A chance of an incident like that happening is why people from all over the place flood to New York, except my husband; he was born here. When I suggested that he might lack something having never left home, he said East 37th Street in Flatlands might as well be on the moon compared to Prospect Heights, where we lived and still maintain an apartment. I have to take him at face value.

When our friends started to have children, I did worry about the kids' emotional development. Where were they going to go when it came time to leave home? They weren't born on East 37th Street, so no moon claiming; they were born in Manhattan right in the heart of where half the world was trying to get to.

The great thing about New York is it doesn’t give a shit whether you’re there or not. It offers you nothing. You have to grab it, make it, create it, dream it. Well, everyone knows the trope about the place. So naturally, like coming up against an indifferent lover, it becomes imperative to make New York want you, and in doing so, you add to the great mosaic. Most people manage it, forge the love affair and, if for some reason it has to end, it’s a little death.

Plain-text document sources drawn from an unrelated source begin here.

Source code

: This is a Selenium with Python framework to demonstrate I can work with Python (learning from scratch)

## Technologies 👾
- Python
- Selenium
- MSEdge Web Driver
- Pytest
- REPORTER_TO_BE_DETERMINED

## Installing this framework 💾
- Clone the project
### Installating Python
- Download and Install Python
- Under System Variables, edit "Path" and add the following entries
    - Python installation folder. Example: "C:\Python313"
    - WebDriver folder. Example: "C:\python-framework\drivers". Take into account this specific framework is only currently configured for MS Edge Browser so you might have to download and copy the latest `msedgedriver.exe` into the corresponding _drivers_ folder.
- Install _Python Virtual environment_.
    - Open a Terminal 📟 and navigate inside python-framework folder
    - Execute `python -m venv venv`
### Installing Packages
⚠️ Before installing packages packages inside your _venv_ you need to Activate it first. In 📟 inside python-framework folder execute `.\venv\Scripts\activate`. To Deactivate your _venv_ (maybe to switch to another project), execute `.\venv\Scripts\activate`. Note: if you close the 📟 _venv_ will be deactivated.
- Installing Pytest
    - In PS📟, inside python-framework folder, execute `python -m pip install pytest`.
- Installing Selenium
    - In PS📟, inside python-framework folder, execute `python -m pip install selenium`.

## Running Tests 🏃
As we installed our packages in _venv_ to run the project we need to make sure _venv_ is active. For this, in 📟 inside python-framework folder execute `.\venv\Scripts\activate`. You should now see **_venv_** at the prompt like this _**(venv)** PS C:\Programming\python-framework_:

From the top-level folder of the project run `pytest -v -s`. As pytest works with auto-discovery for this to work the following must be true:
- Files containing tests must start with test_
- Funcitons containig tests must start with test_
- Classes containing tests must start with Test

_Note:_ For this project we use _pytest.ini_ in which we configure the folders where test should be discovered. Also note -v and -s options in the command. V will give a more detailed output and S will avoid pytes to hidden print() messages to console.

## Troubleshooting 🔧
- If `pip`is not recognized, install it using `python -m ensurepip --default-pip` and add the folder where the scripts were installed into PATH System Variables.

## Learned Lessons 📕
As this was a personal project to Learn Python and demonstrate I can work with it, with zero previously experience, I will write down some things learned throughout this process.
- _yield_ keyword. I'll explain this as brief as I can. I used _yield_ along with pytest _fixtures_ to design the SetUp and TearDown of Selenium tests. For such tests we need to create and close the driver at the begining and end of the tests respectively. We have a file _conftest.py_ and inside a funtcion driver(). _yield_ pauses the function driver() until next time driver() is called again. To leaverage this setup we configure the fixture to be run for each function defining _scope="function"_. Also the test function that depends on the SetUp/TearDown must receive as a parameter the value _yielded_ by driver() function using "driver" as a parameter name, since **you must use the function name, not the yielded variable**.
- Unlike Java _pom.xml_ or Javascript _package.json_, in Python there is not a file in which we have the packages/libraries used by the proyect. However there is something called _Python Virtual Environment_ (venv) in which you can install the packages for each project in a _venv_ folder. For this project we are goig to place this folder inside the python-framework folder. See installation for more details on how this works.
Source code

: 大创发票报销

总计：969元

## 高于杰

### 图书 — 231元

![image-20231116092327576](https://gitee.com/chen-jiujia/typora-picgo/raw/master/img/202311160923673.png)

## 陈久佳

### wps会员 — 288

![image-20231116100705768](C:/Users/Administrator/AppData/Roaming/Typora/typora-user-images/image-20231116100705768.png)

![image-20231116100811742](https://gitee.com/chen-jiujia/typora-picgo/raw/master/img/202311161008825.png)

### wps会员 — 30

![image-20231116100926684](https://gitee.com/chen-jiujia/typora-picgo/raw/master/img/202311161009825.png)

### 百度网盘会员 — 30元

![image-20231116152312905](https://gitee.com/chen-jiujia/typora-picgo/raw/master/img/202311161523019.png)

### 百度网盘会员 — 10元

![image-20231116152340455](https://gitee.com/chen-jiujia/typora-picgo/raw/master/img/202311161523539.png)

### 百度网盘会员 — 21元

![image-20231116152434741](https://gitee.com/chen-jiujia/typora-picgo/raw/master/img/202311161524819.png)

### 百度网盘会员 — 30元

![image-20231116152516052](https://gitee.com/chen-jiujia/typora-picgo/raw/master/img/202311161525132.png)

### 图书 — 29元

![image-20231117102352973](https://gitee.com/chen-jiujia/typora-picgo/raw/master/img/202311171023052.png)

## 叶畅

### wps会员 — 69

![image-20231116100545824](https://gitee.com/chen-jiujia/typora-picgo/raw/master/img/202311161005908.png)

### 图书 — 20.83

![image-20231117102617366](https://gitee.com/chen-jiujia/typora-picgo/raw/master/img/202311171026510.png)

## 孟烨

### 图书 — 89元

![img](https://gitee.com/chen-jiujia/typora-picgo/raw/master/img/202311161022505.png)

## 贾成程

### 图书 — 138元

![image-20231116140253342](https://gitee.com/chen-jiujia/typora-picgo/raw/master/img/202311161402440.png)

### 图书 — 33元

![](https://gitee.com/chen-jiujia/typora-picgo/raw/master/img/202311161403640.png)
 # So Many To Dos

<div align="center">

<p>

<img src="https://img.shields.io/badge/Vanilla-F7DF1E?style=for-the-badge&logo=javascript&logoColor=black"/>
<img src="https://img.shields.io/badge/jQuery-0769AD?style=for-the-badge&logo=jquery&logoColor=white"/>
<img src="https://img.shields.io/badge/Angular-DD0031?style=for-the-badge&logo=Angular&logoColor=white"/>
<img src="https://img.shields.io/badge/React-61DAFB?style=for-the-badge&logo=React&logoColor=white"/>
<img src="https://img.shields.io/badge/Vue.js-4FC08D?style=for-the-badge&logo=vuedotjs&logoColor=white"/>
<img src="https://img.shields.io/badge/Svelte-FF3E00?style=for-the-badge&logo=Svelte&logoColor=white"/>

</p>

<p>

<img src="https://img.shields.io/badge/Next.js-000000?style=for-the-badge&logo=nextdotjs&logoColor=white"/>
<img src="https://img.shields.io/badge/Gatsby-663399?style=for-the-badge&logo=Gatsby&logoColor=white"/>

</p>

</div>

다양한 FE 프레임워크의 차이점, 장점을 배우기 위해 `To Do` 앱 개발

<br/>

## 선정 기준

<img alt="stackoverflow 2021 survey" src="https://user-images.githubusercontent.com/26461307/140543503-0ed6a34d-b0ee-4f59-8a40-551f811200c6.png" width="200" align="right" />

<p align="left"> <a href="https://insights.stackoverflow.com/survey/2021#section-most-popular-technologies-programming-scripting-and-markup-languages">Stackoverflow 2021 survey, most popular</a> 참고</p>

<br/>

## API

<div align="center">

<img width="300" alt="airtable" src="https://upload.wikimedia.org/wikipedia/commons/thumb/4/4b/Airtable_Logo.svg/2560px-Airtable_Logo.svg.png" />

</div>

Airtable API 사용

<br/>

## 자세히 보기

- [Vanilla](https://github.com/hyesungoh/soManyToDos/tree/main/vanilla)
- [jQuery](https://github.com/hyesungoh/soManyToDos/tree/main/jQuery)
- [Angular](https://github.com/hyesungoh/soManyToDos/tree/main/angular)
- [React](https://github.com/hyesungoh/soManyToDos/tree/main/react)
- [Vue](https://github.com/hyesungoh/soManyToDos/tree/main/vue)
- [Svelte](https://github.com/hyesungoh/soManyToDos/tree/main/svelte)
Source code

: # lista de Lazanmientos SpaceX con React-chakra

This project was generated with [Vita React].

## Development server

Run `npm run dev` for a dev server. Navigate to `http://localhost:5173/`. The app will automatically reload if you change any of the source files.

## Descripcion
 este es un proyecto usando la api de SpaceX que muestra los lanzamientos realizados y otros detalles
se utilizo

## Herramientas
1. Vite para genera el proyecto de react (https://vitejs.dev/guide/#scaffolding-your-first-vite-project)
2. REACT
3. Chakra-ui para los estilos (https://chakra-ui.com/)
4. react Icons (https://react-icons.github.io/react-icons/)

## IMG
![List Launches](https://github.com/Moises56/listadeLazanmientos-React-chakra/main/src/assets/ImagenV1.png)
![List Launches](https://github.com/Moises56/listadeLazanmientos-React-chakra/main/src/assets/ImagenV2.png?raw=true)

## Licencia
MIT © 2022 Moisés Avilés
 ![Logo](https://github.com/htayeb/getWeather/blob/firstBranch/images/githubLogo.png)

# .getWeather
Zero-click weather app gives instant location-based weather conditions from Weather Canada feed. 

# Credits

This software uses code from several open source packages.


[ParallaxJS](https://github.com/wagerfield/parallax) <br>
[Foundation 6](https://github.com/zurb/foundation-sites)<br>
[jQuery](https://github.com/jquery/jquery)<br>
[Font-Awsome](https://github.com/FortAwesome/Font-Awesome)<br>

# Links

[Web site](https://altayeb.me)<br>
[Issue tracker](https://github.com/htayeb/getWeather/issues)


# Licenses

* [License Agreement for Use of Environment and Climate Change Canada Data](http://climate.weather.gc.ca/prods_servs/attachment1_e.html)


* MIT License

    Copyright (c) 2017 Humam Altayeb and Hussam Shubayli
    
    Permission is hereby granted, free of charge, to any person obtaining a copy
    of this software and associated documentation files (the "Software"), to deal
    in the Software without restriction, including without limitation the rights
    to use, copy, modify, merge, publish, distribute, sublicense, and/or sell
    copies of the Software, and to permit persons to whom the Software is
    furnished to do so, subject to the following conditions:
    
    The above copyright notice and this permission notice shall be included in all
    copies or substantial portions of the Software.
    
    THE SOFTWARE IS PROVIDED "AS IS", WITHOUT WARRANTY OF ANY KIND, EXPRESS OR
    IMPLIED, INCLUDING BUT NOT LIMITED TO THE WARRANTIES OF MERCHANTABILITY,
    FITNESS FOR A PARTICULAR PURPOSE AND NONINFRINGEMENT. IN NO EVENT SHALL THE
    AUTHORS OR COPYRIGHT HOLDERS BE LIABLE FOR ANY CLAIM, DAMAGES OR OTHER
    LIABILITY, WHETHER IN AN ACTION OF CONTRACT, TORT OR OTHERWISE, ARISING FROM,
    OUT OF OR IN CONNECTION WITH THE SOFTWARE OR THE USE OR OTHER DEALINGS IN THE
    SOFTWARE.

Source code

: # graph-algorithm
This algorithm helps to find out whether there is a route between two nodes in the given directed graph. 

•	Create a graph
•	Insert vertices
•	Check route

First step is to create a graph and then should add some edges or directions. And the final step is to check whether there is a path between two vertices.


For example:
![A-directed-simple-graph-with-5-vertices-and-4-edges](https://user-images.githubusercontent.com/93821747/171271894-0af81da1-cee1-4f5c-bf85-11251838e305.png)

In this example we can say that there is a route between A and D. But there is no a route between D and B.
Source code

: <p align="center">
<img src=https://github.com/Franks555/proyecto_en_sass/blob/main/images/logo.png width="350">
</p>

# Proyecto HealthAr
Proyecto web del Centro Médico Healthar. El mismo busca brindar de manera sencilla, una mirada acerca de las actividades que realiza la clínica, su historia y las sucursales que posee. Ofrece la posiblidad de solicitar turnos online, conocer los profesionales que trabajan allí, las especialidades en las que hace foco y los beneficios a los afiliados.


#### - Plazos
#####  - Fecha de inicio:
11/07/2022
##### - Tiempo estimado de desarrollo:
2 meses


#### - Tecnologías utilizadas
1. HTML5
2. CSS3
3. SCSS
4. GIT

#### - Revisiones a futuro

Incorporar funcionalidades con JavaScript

Recently I died, or half died. And I have to say; I’m shocked. After all, I moved to another city, Abu Dhabi. It's not the first time I’ve lived somewhere else. Over time I have managed to set up temporary, six - or eight-months long and even some year-long residences in a number of other great cities: London, Paris, Los Angeles, Sydney. So I knew that, while each has its own distinct personality, the nature of cities is pretty much the same.

Abu Dhabi is a different kettle of fish. It’s the only city I’ve lived where 80 percent of the population is expected to leave, is mandated to leave! Not all at once, of course (though that may change if the craziness of the Middle East ever breaks the protective bubble of the U.A.E). But, as it stands, unless you are Emirati born and bred, you’re living on borrowed time.

One of the first things you are asked when you meet a new person is “How long does your contract run?” Sometimes I feel like I’m living in a game show. “Ladies and Gents! You have two years to fill your bag with as much money as you can. Run! Run!” Granted the bags to be filled vary vastly in size. The street sweeper from a village in Pakistan, his bag is pretty small; even so, most of it is sent home where one day he’ll have to return and hopefully his remittances after years of labor will be enough to provide him a house and savings that will last him until the end of his days.

I don’t blame the Emiratis for demanding that once we’ve taken all we need we have to get the hell out. To look around and see more than a few million houseguests must be a bit overwhelming. You certainly wouldn’t want the unruly guy who hogs all the food and throws the towels down on the bathroom floor to take up permanent residence.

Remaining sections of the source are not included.